Years of conflict in eastern DRC have eroded the economy, diminished the productive and adaptive capacity of households, and discouraged private investment in economic activities. These dynamics have contributed to the large number of vulnerable households that have limited resiliency and capacity to respond to shocks and stresses.

Today, the growing global demand for specialty coffee presents an opportunity for farmers in the highlands of South Kivu to earn higher prices for their crop.

To enable these farmers to seize this opportunity, TechnoServe will provide training on climate-smart techniques designed to improve productivity and coffee quality, and will work with cooperatives to establish and improve coffee washing stations (processing facilities that yield high-quality coffee).

Through a new project funded by Benckiser Stiftung Zukunft and Enveritas, TechnoServe will work to strengthen the livelihoods of 30,000 coffee farming families in Uganda. The $3 million grant will fund the delivery of TechnoServe’s Farm College agronomy training program to Robusta coffee growers in the country’s Western Region.

Uganda is one of the leading producers of Robusta coffee, which is an important cash crop for more than 1.3 million farmers across the country. With improved farming techniques, it is believed that farmers can improve coffee yields by an average of 50 percent.

Michael Kremer, the Gates Professor of Developing Societies in the Department of Economics at Harvard University, and Vivian Hoffmann, Research Fellow at the International Food Policy Research Institute (IFPRI), will lead a randomized controlled trial to analyze the project’s impact on farmers’ behavior, yields, and livelihoods.
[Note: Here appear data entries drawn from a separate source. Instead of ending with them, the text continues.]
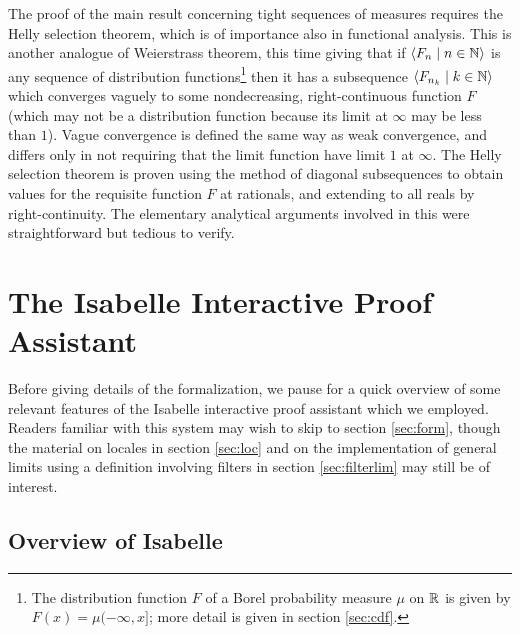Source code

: \documentclass[leqno]{article}
\theoremstyle{definition}
\newcommand{\bldseq}[2]{\langle{#1}\mid{#2}\rangle}
\begin{document}
The proof of the main result concerning tight sequences of measures requires the Helly selection theorem, which is of importance also in functional analysis. This is another analogue of Weierstrass theorem, this time giving that if $\bldseq{F_n}{n \in \N}$ is any sequence of distribution functions\footnote{The distribution function $F$ of a Borel probability measure $\mu$ on $\mathbb{R}$ is given by $F(x) = \mu(-\infty, x]$; more detail is given in section \ref{sec:cdf}.} then it has a subsequence $\bldseq{F_{n_k}}{k \in \N}$ which converges vaguely to some nondecreasing, right-continuous function $F$ (which may not be a distribution function because its limit at $\infty$ may be less than $1$). Vague convergence is defined the same way as weak convergence, and differs only in not requiring that the limit function have limit $1$ at $\infty$. The Helly selection theorem is proven using the method of diagonal subsequences to obtain values for the requisite function $F$ at rationals, and extending to all reals by right-continuity. The elementary analytical arguments involved in this were straightforward but tedious to verify.

\section{The Isabelle Interactive Proof Assistant}

Before giving details of the formalization, we pause for a quick overview of some relevant features of the Isabelle interactive proof assistant which we employed. Readers familiar with this system may wish to skip to section \ref{sec:form}, though the material on locales in section \ref{sec:loc} and on the implementation of general limits using a definition involving filters in section \ref{sec:filterlim} may still be of interest.

\subsection{Overview of Isabelle}
\end{document}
Other countries outside Africa that the institution is set to introduce the coffee project include Honduras where The Sustainable Agricultural Improvement Plus (MAS+, for its acronym in Spanish) program is funded by the United States Department of Agriculture (USDA) and will directly benefit 32,000 smallholders growing coffee and beans in Honduras.

Coffee is Honduras’s most important export crop, and beans are vital to food security.
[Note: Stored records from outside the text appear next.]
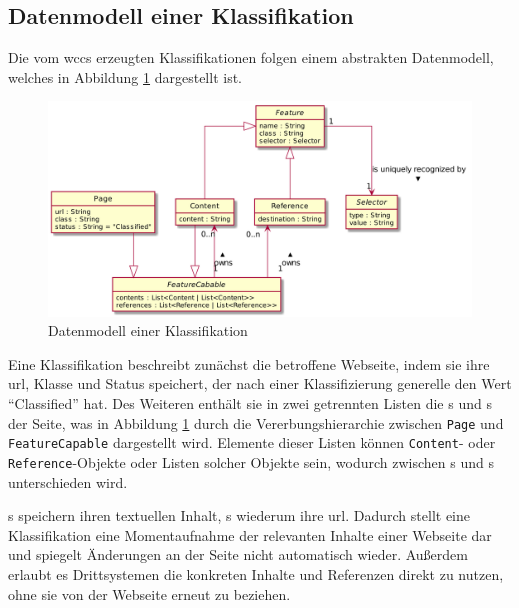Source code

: 
    \subsection{Datenmodell einer Klassifikation}
        \label{section:conceptPageDataModel}
        Die vom \gls{wccs} erzeugten Klassifikationen folgen einem abstrakten Datenmodell,
        welches in Abbildung \ref{image:conceptPageDataModel} dargestellt ist.

        \begin{figure}[htb]
            \centering
            \includegraphics[scale=\imageScalingFactor]{../resources/concept/page.png}
            \caption{Datenmodell einer Klassifikation}
            \label{image:conceptPageDataModel}
        \end{figure}

        Eine Klassifikation beschreibt zunächst die betroffene Webseite,
        indem sie ihre \gls{url}, Klasse und Status speichert,
        der nach einer Klassifizierung generelle den Wert "`Classified"' hat.       
        Des Weiteren enthält sie in zwei getrennten Listen die {\contentFeature}s
        und {}s der Seite, was in Abbildung \ref{image:conceptPageDataModel}
        durch die Vererbungshierarchie zwischen \texttt{Page} und \texttt{FeatureCapable}
        dargestellt wird.
        Elemente dieser Listen können \texttt{Content}- oder \texttt{Reference}-Objekte
        oder Listen solcher Objekte sein,
        wodurch zwischen {\scalarFeature}s und {\collectionFeature}s unterschieden wird.

        {\contentFeature}s speichern ihren textuellen Inhalt,
        {}s wiederum ihre \gls{url}.
        Dadurch stellt eine Klassifikation eine Momentaufnahme der relevanten Inhalte
        einer Webseite dar und spiegelt Änderungen an der Seite nicht
        automatisch wieder.
        Außerdem erlaubt es Drittsystemen die konkreten Inhalte und Referenzen
        direkt zu nutzen, ohne sie von der Webseite erneut zu beziehen.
In Peru, a unique public-private partnership, the Coffee Alliance for Excellence (CAFE) brings together TechnoServe, USAID, impact investment firm Althelia Ecosphere, global coffee roaster JDE, and coffee exporter Perhusa to benefit 12,000 farming families.

The $21.5 million project will target former coca-growing areas in the regions of Huánuco, Ucayali, and San Martín, where coffee production is one of the most promising alternative development opportunities.

These projects build on the experience of TechnoServe’s renowned coffee practice, which has provided training to more than 325,000 farmers in a dozen countries over the past decade.

“TechnoServe’s decades of work in the global coffee sector have shown the transformative impact of connecting these farmers to information, capital, and markets,” said TechnoServe President and CEO William Warshauer. “While meeting growing consumer demand for unique and high-quality coffee, millions of smallholder farmers can lift themselves out of poverty and provide better futures for themselves, their families, and their communities. We are proud to work on these new projects with a range of public and private sector partners who recognize the importance of this market-based approach to reducing poverty in the long term.”